§ **YOUR GOAL**
Below is a set of records, and all of them should be retyped exactly, minus the pictures.

§ **STORED DATA**
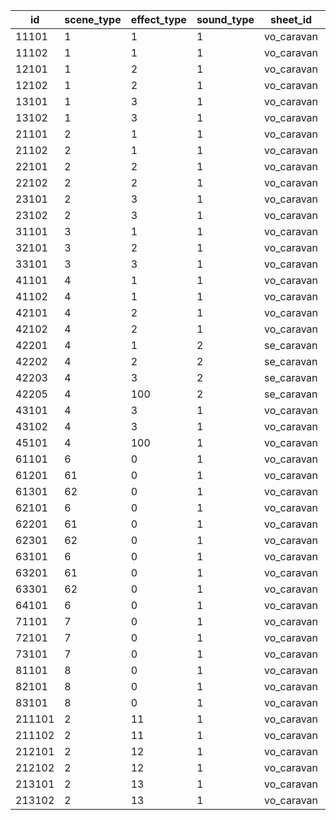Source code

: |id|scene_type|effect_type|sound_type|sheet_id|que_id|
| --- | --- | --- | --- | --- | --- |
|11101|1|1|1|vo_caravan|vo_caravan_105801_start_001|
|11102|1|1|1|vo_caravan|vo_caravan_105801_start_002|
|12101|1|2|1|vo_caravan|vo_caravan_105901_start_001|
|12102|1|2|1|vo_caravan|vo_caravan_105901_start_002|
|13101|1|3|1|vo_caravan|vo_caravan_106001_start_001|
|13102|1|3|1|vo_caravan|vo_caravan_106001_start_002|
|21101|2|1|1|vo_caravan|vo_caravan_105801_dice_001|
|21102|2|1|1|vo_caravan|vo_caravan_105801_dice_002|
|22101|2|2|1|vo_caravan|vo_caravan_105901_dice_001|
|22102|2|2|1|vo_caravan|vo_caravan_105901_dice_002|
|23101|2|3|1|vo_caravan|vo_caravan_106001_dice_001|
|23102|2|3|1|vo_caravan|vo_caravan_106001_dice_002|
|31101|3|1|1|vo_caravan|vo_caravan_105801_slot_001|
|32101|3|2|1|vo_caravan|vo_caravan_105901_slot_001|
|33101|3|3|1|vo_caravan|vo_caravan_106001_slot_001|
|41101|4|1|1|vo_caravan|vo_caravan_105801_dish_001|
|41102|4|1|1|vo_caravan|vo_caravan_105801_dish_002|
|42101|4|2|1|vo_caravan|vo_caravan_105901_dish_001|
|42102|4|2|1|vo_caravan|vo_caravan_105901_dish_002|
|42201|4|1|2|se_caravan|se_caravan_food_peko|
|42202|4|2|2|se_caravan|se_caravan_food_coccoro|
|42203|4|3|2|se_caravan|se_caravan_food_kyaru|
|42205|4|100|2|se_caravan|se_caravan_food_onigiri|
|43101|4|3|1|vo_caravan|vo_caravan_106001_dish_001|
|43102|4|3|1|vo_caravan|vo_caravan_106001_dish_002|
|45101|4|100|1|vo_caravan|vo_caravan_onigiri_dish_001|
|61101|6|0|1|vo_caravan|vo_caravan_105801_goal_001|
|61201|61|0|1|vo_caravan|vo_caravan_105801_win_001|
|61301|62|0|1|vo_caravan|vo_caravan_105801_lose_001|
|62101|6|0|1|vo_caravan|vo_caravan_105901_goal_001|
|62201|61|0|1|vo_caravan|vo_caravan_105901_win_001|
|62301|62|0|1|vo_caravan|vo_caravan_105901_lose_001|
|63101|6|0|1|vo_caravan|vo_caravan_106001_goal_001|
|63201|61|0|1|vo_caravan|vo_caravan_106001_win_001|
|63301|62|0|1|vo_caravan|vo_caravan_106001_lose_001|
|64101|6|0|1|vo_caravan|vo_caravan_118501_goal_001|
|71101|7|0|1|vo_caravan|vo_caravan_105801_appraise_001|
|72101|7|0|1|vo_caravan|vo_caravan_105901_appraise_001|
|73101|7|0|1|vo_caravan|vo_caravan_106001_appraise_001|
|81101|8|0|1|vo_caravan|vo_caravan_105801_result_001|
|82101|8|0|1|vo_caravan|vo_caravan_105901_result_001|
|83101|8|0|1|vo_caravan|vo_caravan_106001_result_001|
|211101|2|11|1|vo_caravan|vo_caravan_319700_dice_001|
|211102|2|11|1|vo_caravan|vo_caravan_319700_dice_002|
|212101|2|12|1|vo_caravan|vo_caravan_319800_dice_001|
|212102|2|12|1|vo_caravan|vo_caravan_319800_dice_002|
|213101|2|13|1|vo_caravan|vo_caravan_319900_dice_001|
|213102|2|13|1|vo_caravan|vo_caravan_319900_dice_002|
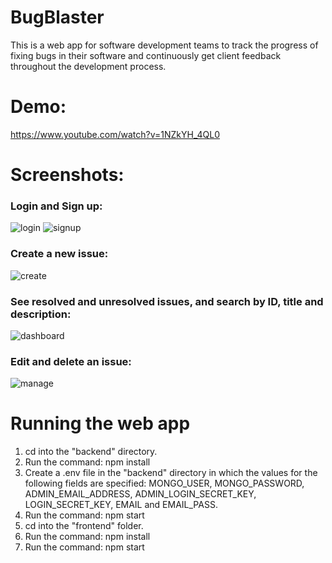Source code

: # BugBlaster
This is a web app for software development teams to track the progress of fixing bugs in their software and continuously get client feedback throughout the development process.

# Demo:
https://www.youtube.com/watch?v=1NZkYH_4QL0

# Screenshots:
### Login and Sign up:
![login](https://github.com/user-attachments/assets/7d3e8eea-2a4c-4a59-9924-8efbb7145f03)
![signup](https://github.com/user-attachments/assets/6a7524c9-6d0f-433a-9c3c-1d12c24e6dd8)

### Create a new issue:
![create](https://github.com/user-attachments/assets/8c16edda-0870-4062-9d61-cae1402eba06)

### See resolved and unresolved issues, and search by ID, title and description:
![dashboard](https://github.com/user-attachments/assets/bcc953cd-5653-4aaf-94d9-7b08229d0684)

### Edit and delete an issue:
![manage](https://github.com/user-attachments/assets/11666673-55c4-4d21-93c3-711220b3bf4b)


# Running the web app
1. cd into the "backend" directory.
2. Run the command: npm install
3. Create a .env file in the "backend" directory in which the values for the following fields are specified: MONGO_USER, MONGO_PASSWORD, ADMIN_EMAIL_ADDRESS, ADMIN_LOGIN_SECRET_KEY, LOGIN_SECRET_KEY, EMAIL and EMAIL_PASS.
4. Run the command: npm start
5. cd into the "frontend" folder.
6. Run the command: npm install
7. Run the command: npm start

§ **SOLUTION**
Source code

: |id|scene_type|effect_type|sound_type|sheet_id|que_id|
| --- | --- | --- | --- | --- | --- |
|11101|1|1|1|vo_caravan|vo_caravan_105801_start_001|
|11102|1|1|1|vo_caravan|vo_caravan_105801_start_002|
|12101|1|2|1|vo_caravan|vo_caravan_105901_start_001|
|12102|1|2|1|vo_caravan|vo_caravan_105901_start_002|
|13101|1|3|1|vo_caravan|vo_caravan_106001_start_001|
|13102|1|3|1|vo_caravan|vo_caravan_106001_start_002|
|21101|2|1|1|vo_caravan|vo_caravan_105801_dice_001|
|21102|2|1|1|vo_caravan|vo_caravan_105801_dice_002|
|22101|2|2|1|vo_caravan|vo_caravan_105901_dice_001|
|22102|2|2|1|vo_caravan|vo_caravan_105901_dice_002|
|23101|2|3|1|vo_caravan|vo_caravan_106001_dice_001|
|23102|2|3|1|vo_caravan|vo_caravan_106001_dice_002|
|31101|3|1|1|vo_caravan|vo_caravan_105801_slot_001|
|32101|3|2|1|vo_caravan|vo_caravan_105901_slot_001|
|33101|3|3|1|vo_caravan|vo_caravan_106001_slot_001|
|41101|4|1|1|vo_caravan|vo_caravan_105801_dish_001|
|41102|4|1|1|vo_caravan|vo_caravan_105801_dish_002|
|42101|4|2|1|vo_caravan|vo_caravan_105901_dish_001|
|42102|4|2|1|vo_caravan|vo_caravan_105901_dish_002|
|42201|4|1|2|se_caravan|se_caravan_food_peko|
|42202|4|2|2|se_caravan|se_caravan_food_coccoro|
|42203|4|3|2|se_caravan|se_caravan_food_kyaru|
|42205|4|100|2|se_caravan|se_caravan_food_onigiri|
|43101|4|3|1|vo_caravan|vo_caravan_106001_dish_001|
|43102|4|3|1|vo_caravan|vo_caravan_106001_dish_002|
|45101|4|100|1|vo_caravan|vo_caravan_onigiri_dish_001|
|61101|6|0|1|vo_caravan|vo_caravan_105801_goal_001|
|61201|61|0|1|vo_caravan|vo_caravan_105801_win_001|
|61301|62|0|1|vo_caravan|vo_caravan_105801_lose_001|
|62101|6|0|1|vo_caravan|vo_caravan_105901_goal_001|
|62201|61|0|1|vo_caravan|vo_caravan_105901_win_001|
|62301|62|0|1|vo_caravan|vo_caravan_105901_lose_001|
|63101|6|0|1|vo_caravan|vo_caravan_106001_goal_001|
|63201|61|0|1|vo_caravan|vo_caravan_106001_win_001|
|63301|62|0|1|vo_caravan|vo_caravan_106001_lose_001|
|64101|6|0|1|vo_caravan|vo_caravan_118501_goal_001|
|71101|7|0|1|vo_caravan|vo_caravan_105801_appraise_001|
|72101|7|0|1|vo_caravan|vo_caravan_105901_appraise_001|
|73101|7|0|1|vo_caravan|vo_caravan_106001_appraise_001|
|81101|8|0|1|vo_caravan|vo_caravan_105801_result_001|
|82101|8|0|1|vo_caravan|vo_caravan_105901_result_001|
|83101|8|0|1|vo_caravan|vo_caravan_106001_result_001|
|211101|2|11|1|vo_caravan|vo_caravan_319700_dice_001|
|211102|2|11|1|vo_caravan|vo_caravan_319700_dice_002|
|212101|2|12|1|vo_caravan|vo_caravan_319800_dice_001|
|212102|2|12|1|vo_caravan|vo_caravan_319800_dice_002|
|213101|2|13|1|vo_caravan|vo_caravan_319900_dice_001|
|213102|2|13|1|vo_caravan|vo_caravan_319900_dice_002|
Source code

: # BugBlaster
This is a web app for software development teams to track the progress of fixing bugs in their software and continuously get client feedback throughout the development process.

# Demo:
https://www.youtube.com/watch?v=1NZkYH_4QL0

# Screenshots:
### Login and Sign up:
![login](https://github.com/user-attachments/assets/7d3e8eea-2a4c-4a59-9924-8efbb7145f03)
![signup](https://github.com/user-attachments/assets/6a7524c9-6d0f-433a-9c3c-1d12c24e6dd8)

### Create a new issue:
![create](https://github.com/user-attachments/assets/8c16edda-0870-4062-9d61-cae1402eba06)

### See resolved and unresolved issues, and search by ID, title and description:
![dashboard](https://github.com/user-attachments/assets/bcc953cd-5653-4aaf-94d9-7b08229d0684)

### Edit and delete an issue:
![manage](https://github.com/user-attachments/assets/11666673-55c4-4d21-93c3-711220b3bf4b)


# Running the web app
1. cd into the "backend" directory.
2. Run the command: npm install
3. Create a .env file in the "backend" directory in which the values for the following fields are specified: MONGO_USER, MONGO_PASSWORD, ADMIN_EMAIL_ADDRESS, ADMIN_LOGIN_SECRET_KEY, LOGIN_SECRET_KEY, EMAIL and EMAIL_PASS.
4. Run the command: npm start
5. cd into the "frontend" folder.
6. Run the command: npm install
7. Run the command: npm start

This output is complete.